## REQUIRED ACTION
Reproduce from the records below, with no pictures, exactly the lines between the one containing "das classificação dos" and the one containing "n(n-1)(n-2)* \cdots *(n-r+1)\\", inclusive.

[Stored data entries]
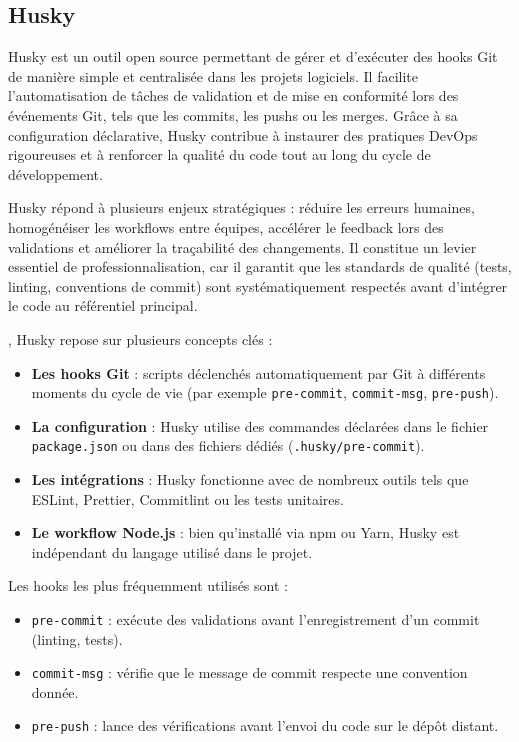 \subsection{Husky}

Husky est un outil open source permettant de gérer et d’exécuter des hooks Git de manière simple et centralisée dans les projets logiciels. Il facilite l’automatisation de tâches de validation et de mise en conformité lors des événements Git, tels que les commits, les pushs ou les merges. Grâce à sa configuration déclarative, Husky contribue à instaurer des pratiques DevOps rigoureuses et à renforcer la qualité du code tout au long du cycle de développement.

 Husky répond à plusieurs enjeux stratégiques  : réduire les erreurs humaines, homogénéiser les workflows entre équipes, accélérer le feedback lors des validations et améliorer la traçabilité des changements. Il constitue un levier essentiel de professionnalisation, car il garantit que les standards de qualité (tests, linting, conventions de commit) sont systématiquement respectés avant d’intégrer le code au référentiel principal.

, Husky repose sur plusieurs concepts clés  :
\begin{itemize}
	\item \textbf{Les hooks Git}  : scripts déclenchés automatiquement par Git à différents moments du cycle de vie (par exemple \texttt{pre-commit}, \texttt{commit-msg}, \texttt{pre-push}).
	\item \textbf{La configuration}  : Husky utilise des commandes déclarées dans le fichier \texttt{package.json} ou dans des fichiers dédiés (\texttt{.husky/pre-commit}).
	\item \textbf{Les intégrations}  : Husky fonctionne avec de nombreux outils tels que ESLint, Prettier, Commitlint ou les tests unitaires.
	\item \textbf{Le workflow Node.js}  : bien qu’installé via npm ou Yarn, Husky est indépendant du langage utilisé dans le projet.
\end{itemize}

Les hooks les plus fréquemment utilisés sont  :
\begin{itemize}
	\item \texttt{pre-commit}  : exécute des validations avant l’enregistrement d’un commit (linting, tests).
	\item \texttt{commit-msg}  : vérifie que le message de commit respecte une convention donnée.
	\item \texttt{pre-push}  : lance des vérifications avant l’envoi du code sur le dépôt distant.
\end{itemize}

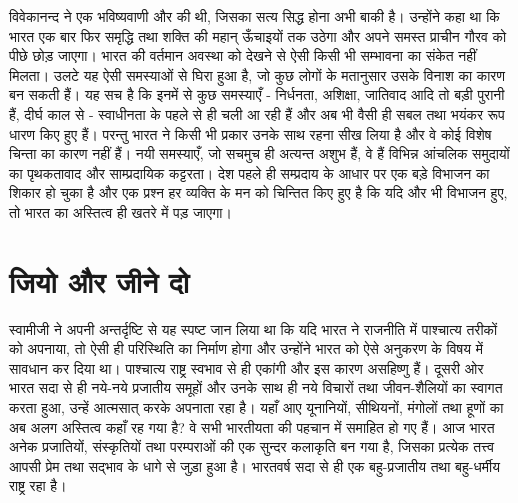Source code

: विवेकानन्द ने एक भविष्यवाणी और की थी, जिसका सत्य सिद्ध होना अभी बाकी है। उन्होंने कहा था कि भारत एक बार फिर समृद्धि तथा शक्ति की महान् ऊँचाइयों तक उठेगा और अपने समस्त प्राचीन गौरव को पीछे छोड़ जाएगा। भारत की वर्तमान अवस्था को देखने से ऐसी किसी भी सम्भावना का संकेत नहीं मिलता। उलटे यह ऐसी समस्याओं से घिरा हुआ है, जो कुछ लोगों के मतानुसार उसके विनाश का कारण बन सकती हैं। यह सच है कि इनमें से कुछ समस्याएँ - निर्धनता, अशिक्षा, जातिवाद आदि तो बड़ी पुरानी हैं, दीर्घ काल से - स्वाधीनता के पहले से ही चली आ रही हैं और अब भी वैसी ही सबल तथा भयंकर रूप धारण किए हुए हैं। परन्तु भारत ने किसी भी प्रकार उनके साथ रहना सीख लिया है और वे कोई विशेष चिन्ता का कारण नहीं हैं। नयी समस्याएँ, जो सचमुच ही अत्यन्त अशुभ हैं, वे हैं विभिन्न आंचलिक समुदायों का पृथकतावाद और साम्प्रदायिक कट्टरता। देश पहले ही सम्प्रदाय के आधार पर एक बड़े विभाजन का शिकार हो चुका है और एक प्रश्न हर व्यक्ति के मन को चिन्तित किए हुए है कि यदि और भी विभाजन हुए, तो भारत का अस्तित्व ही खतरे में पड़ जाएगा।


\section*{जियो और जीने दो}

स्वामीजी ने अपनी अन्तर्दृष्टि से यह स्पष्ट जान लिया था कि यदि भारत ने राजनीति में पाश्चात्य तरीकों को अपनाया, तो ऐसी ही परिस्थिति का निर्माण होगा और उन्होंने भारत को ऐसे अनुकरण के विषय में सावधान कर दिया था। पाश्चात्य राष्ट्र स्वभाव से ही एकांगी और इस कारण असहिष्णु हैं। दूसरी ओर भारत सदा से ही नये-नये प्रजातीय समूहों और उनके साथ ही नये विचारों तथा जीवन-शैलियों का स्वागत करता हुआ, उन्हें आत्मसात् करके अपनाता रहा है। यहाँ आए यूनानियों, सीथियनों, मंगोलों तथा हूणों का अब अलग अस्तित्व कहाँ रह गया है? वे सभी भारतीयता की पहचान में समाहित हो गए हैं। आज भारत अनेक प्रजातियों, संस्कृतियों तथा परम्पराओं की एक सुन्दर कलाकृति बन गया है, जिसका प्रत्येक तत्त्व आपसी प्रेम तथा सद्भाव के धागे से जुड़ा हुआ है। भारतवर्ष सदा से ही एक बहु-प्रजातीय तथा बहु-धर्मीय राष्ट्र रहा है। 

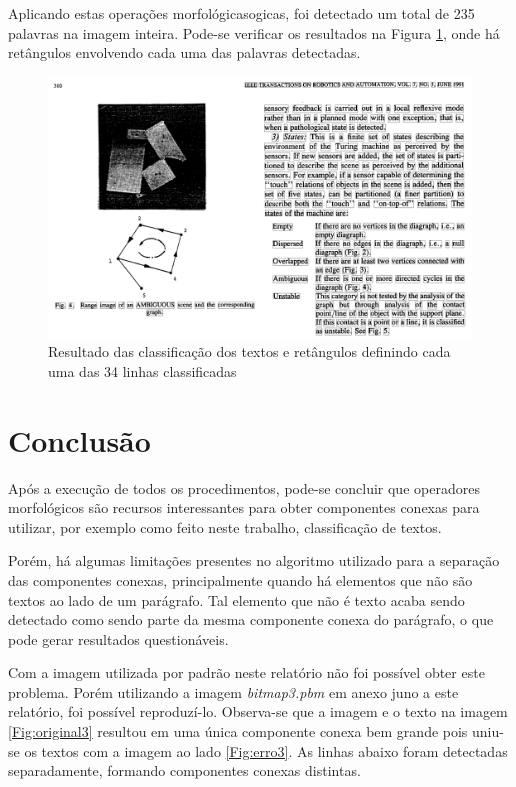 \documentclass{article}
\begin{document}
Aplicando estas operações morfológicasogicas, foi detectado um total de 235 palavras na imagem inteira. Pode-se verificar os resultados na Figura \ref{Fig:border_words}, onde há retângulos envolvendo cada uma das palavras detectadas.

\begin{figure}[!htb]
  \centering
  \includegraphics[width=.8\linewidth]{res/bitmap/img_border_words.png}
  \caption{Resultado das classificação dos textos e retângulos definindo cada uma das 34 linhas classificadas}\label{Fig:border_words}
\end{figure}

\section{Conclusão}

Após a execução de todos os procedimentos, pode-se concluir que operadores morfológicos são recursos interessantes para obter componentes conexas para utilizar, por exemplo como feito neste trabalho, classificação de textos.

Porém, há algumas limitações presentes no algoritmo utilizado para a separação das componentes conexas, principalmente quando há elementos que não são textos ao lado de um parágrafo. Tal elemento que não é texto acaba sendo detectado como sendo parte da mesma componente conexa do parágrafo, o que pode gerar resultados questionáveis.

Com a imagem utilizada por padrão neste relatório não foi possível obter este problema. Porém utilizando a imagem \textit{bitmap3.pbm} em anexo juno a este relatório, foi possível reproduzí-lo. Observa-se que a imagem e o texto na imagem \ref{Fig:original3} resultou em uma única componente conexa bem grande pois uniu-se os textos com a imagem ao lado \ref{Fig:erro3}. As linhas abaixo foram detectadas separadamente, formando componentes conexas distintas.
\end{document}
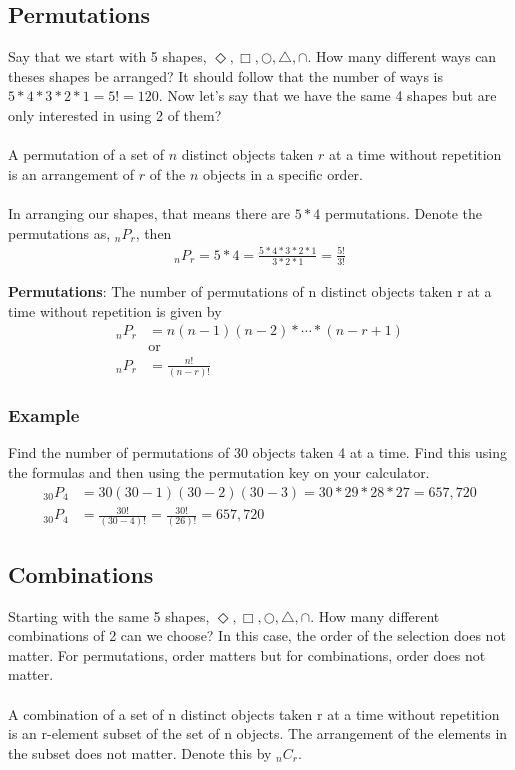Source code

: \documentclass[14pt]{extarticle}
\begin{document}
\subsection{Permutations}
Say that we start with 5 shapes, $\Diamond, \Box, \bigcirc, \bigtriangleup, \cap$. How many different ways can theses shapes be arranged? It should follow that the number of ways is $5*4*3*2*1 = 5! = 120$. Now let's say that we have the same 4 shapes but are only interested in using 2 of them? 
\\\\
A permutation of a set of $n$ distinct objects taken $r$ at a time without repetition is an arrangement of $r$ of the $n$ objects in a specific order.
\\\\
In arranging our shapes, that means there are $5*4$ permutations. Denote the permutations as, $_nP_r$, then
\begin{align*}
	_nP_r = 5*4 = \frac{5*4*3*2*1}{3*2*1} = \frac{5!}{3!}
\end{align*}
\begin{tcolorbox}[enhanced jigsaw,colback=bg,boxrule=0pt,arc=0pt] 
	\textbf{Permutations}: The number of permutations of n distinct objects taken r at a time without repetition is given by
	\begin{align*}
		_nP_r &= n(n-1)(n-2)* \cdots *(n-r+1)\\
		&\text{or} \\
		_nP_r &= \frac{n!}{(n-r)!}
	\end{align*}
\end{tcolorbox}

\subsubsection{Example}
Find the number of permutations of 30 objects taken 4 at a time. Find this using the formulas and then using the permutation key on your calculator.
\begin{align*}
	_{30}P_4 &= 30(30-1)(30-2)(30-3) = 30*29*28*27 = 657,720 \\
	_{30}P_4 &= \frac{30!}{(30-4)!} = \frac{30!}{(26)!} = 657,720
\end{align*}


\subsection{Combinations}
Starting with the same 5 shapes, $\Diamond, \Box, \bigcirc, \bigtriangleup, \cap$. How many different combinations of 2 can we choose? In this case, the order of the selection does not matter. For permutations, order matters but for combinations, order does not matter.
\\\\
A combination of a set of n distinct objects taken r at a time without repetition is an r-element subset of the set of n objects. The arrangement of the elements in the subset does not matter. Denote this by $_{n}C_r$.
\end{document}
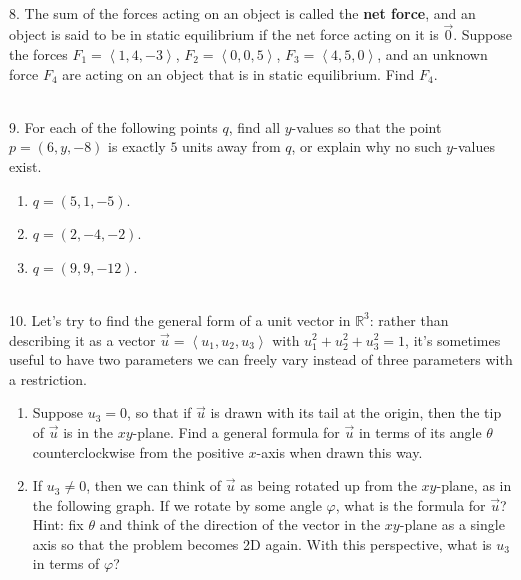 \documentclass{article}
\begin{document}
~\\

8. The sum of the forces acting on an object is called the \textbf{net force}, and an object is said to be in static equilibrium if the net force acting on it is $\vec{0}$. Suppose the forces $F_1 = \left< 1, 4, -3 \right>$, $F_2 = \left< 0, 0, 5 \right>$, $F_3 = \left< 4, 5, 0 \right>$, and an unknown force $F_4$ are acting on an object that is in static equilibrium. Find $F_4$.

~\\

9. For each of the following points $q$, find all $y$-values so that the point $p = (6, y, -8)$ is exactly $5$ units away from $q$, or explain why no such $y$-values exist.

\begin{enumerate}

	\item $q = (5, 1, -5)$.

	\item $q = (2, -4, -2)$.

	\item $q = (9, 9, -12)$.

\end{enumerate}

~\\

10. Let's try to find the general form of a unit vector in $\mathbb{R}^3$: rather than describing it as a vector $\vec{u} = \left< u_1, u_2, u_3 \right>$ with $u_1^2 + u_2^2 + u_3^2 = 1$, it's sometimes useful to have two parameters we can freely vary instead of three parameters with a restriction.

\begin{enumerate}

	\item Suppose $u_3 = 0$, so that if $\vec{u}$ is drawn with its tail at the origin, then the tip of $\vec{u}$ is in the $xy$-plane. Find a general formula for $\vec{u}$ in terms of its angle $\theta$ counterclockwise from the positive $x$-axis when drawn this way.

	\item If $u_3 \neq 0$, then we can think of $\vec{u}$ as being rotated up from the $xy$-plane, as in the following graph. If we rotate by some angle $\varphi$, what is the formula for $\vec{u}$? Hint: fix $\theta$ and think of the direction of the vector in the $xy$-plane as a single axis so that the problem becomes 2D again. With this perspective, what is $u_3$ in terms of $\varphi$?

\end{enumerate}
\end{document}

## THE ANSWER
  \caption{Resultado das classificação dos textos e retângulos definindo cada uma das 34 linhas classificadas}\label{Fig:border_words}
\end{figure}

\section{Conclusão}

Após a execução de todos os procedimentos, pode-se concluir que operadores morfológicos são recursos interessantes para obter componentes conexas para utilizar, por exemplo como feito neste trabalho, classificação de textos.

Porém, há algumas limitações presentes no algoritmo utilizado para a separação das componentes conexas, principalmente quando há elementos que não são textos ao lado de um parágrafo. Tal elemento que não é texto acaba sendo detectado como sendo parte da mesma componente conexa do parágrafo, o que pode gerar resultados questionáveis.

Com a imagem utilizada por padrão neste relatório não foi possível obter este problema. Porém utilizando a imagem \textit{bitmap3.pbm} em anexo juno a este relatório, foi possível reproduzí-lo. Observa-se que a imagem e o texto na imagem \ref{Fig:original3} resultou em uma única componente conexa bem grande pois uniu-se os textos com a imagem ao lado \ref{Fig:erro3}. As linhas abaixo foram detectadas separadamente, formando componentes conexas distintas.
\end{document}
Source code

: \documentclass[14pt]{extarticle}
\begin{document}
\subsection{Permutations}
Say that we start with 5 shapes, $\Diamond, \Box, \bigcirc, \bigtriangleup, \cap$. How many different ways can theses shapes be arranged? It should follow that the number of ways is $5*4*3*2*1 = 5! = 120$. Now let's say that we have the same 4 shapes but are only interested in using 2 of them? 
\\\\
A permutation of a set of $n$ distinct objects taken $r$ at a time without repetition is an arrangement of $r$ of the $n$ objects in a specific order.
\\\\
In arranging our shapes, that means there are $5*4$ permutations. Denote the permutations as, $_nP_r$, then
\begin{align*}
	_nP_r = 5*4 = \frac{5*4*3*2*1}{3*2*1} = \frac{5!}{3!}
\end{align*}
\begin{tcolorbox}[enhanced jigsaw,colback=bg,boxrule=0pt,arc=0pt] 
	\textbf{Permutations}: The number of permutations of n distinct objects taken r at a time without repetition is given by
	\begin{align*}
		_nP_r &= n(n-1)(n-2)* \cdots *(n-r+1)\\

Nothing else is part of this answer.